Every line from the one that contains "very much appreciate" to the end of the records must be restated word for word. No other line belongs in the answer.

Data for this exercise ▸
= = = = =

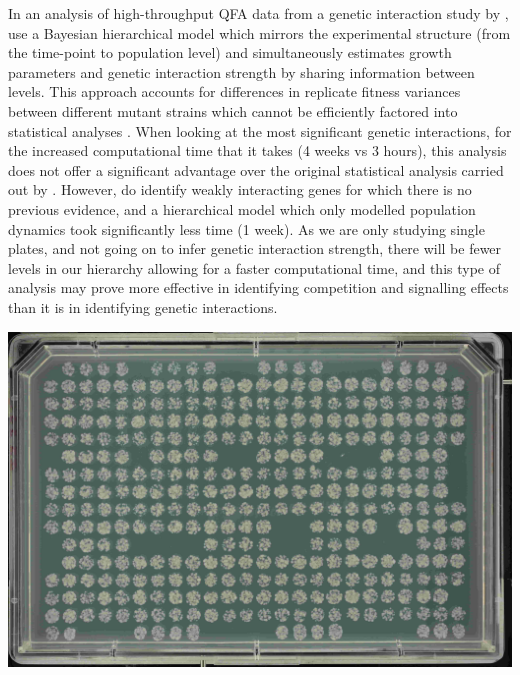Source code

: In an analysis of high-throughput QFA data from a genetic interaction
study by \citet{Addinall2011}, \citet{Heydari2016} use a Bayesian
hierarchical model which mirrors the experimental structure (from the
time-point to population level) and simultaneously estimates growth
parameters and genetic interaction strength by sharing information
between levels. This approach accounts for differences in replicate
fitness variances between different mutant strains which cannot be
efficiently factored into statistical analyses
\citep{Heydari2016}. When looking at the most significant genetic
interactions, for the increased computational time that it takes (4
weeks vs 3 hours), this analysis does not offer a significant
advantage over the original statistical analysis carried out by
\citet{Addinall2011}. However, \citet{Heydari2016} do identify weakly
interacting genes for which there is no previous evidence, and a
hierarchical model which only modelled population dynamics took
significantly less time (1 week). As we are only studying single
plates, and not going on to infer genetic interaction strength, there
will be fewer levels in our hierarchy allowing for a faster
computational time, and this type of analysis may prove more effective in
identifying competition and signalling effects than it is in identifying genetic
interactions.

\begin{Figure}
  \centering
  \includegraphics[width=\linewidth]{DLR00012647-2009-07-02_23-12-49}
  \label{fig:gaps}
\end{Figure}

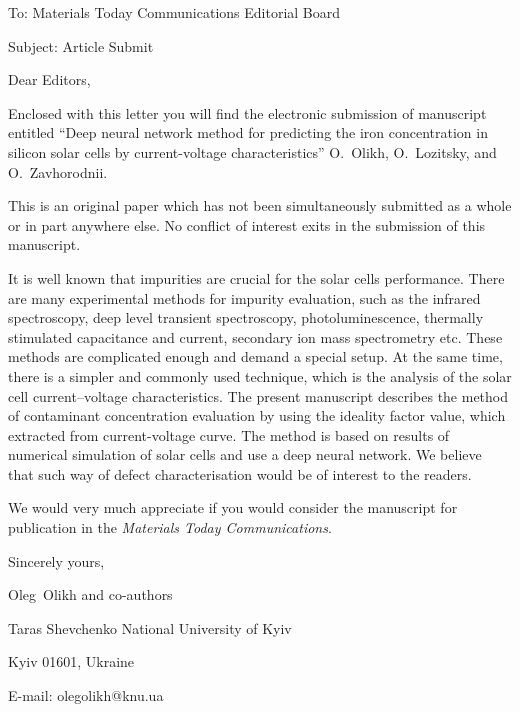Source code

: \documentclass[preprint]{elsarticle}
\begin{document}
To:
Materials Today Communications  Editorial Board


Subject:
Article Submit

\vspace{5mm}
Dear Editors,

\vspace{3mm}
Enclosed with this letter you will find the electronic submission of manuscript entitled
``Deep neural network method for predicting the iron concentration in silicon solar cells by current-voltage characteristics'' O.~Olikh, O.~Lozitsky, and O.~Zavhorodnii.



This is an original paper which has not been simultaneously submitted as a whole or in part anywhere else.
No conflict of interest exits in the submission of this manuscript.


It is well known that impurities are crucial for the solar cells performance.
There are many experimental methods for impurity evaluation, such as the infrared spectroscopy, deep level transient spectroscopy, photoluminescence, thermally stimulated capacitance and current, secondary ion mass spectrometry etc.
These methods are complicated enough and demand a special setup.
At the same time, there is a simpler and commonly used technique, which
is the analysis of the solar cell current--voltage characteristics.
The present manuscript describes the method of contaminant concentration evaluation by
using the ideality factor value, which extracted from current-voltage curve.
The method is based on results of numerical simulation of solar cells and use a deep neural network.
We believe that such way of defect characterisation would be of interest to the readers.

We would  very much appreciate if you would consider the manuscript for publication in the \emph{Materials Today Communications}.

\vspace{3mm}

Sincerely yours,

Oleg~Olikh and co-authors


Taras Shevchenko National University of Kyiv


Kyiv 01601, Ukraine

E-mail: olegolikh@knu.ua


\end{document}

= = = = =

Answer section ▸
We would  very much appreciate if you would consider the manuscript for publication in the \emph{Materials Today Communications}.

\vspace{3mm}

Sincerely yours,

Oleg~Olikh and co-authors


Taras Shevchenko National University of Kyiv


Kyiv 01601, Ukraine

E-mail: olegolikh@knu.ua


\end{document}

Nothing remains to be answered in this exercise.